--- Entries shown ---

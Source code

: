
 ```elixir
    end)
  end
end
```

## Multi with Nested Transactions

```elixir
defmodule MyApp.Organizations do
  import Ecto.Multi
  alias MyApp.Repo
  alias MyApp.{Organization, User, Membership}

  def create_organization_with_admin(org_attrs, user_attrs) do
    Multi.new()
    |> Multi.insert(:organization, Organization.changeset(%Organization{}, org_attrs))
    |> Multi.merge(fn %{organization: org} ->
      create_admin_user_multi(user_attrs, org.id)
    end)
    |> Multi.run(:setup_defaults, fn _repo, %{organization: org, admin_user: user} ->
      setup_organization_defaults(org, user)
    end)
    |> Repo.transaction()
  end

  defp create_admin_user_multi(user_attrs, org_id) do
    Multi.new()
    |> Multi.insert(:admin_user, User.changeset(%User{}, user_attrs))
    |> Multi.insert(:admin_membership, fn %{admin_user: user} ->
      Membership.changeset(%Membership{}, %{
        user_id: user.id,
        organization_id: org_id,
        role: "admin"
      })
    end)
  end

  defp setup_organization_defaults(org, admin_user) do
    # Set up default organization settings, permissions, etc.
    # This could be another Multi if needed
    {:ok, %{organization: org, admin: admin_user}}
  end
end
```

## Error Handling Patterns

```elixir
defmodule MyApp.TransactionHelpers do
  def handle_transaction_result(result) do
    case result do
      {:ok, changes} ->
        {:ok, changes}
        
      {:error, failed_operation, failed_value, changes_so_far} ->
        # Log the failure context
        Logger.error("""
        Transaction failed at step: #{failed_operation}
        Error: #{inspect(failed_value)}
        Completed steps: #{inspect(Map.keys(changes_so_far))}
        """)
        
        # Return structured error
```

---

## Brief
Using the entries above, return each line in which the word "inspect" occurs.

## Task answer
        Error: #{inspect(failed_value)}
        Completed steps: #{inspect(Map.keys(changes_so_far))}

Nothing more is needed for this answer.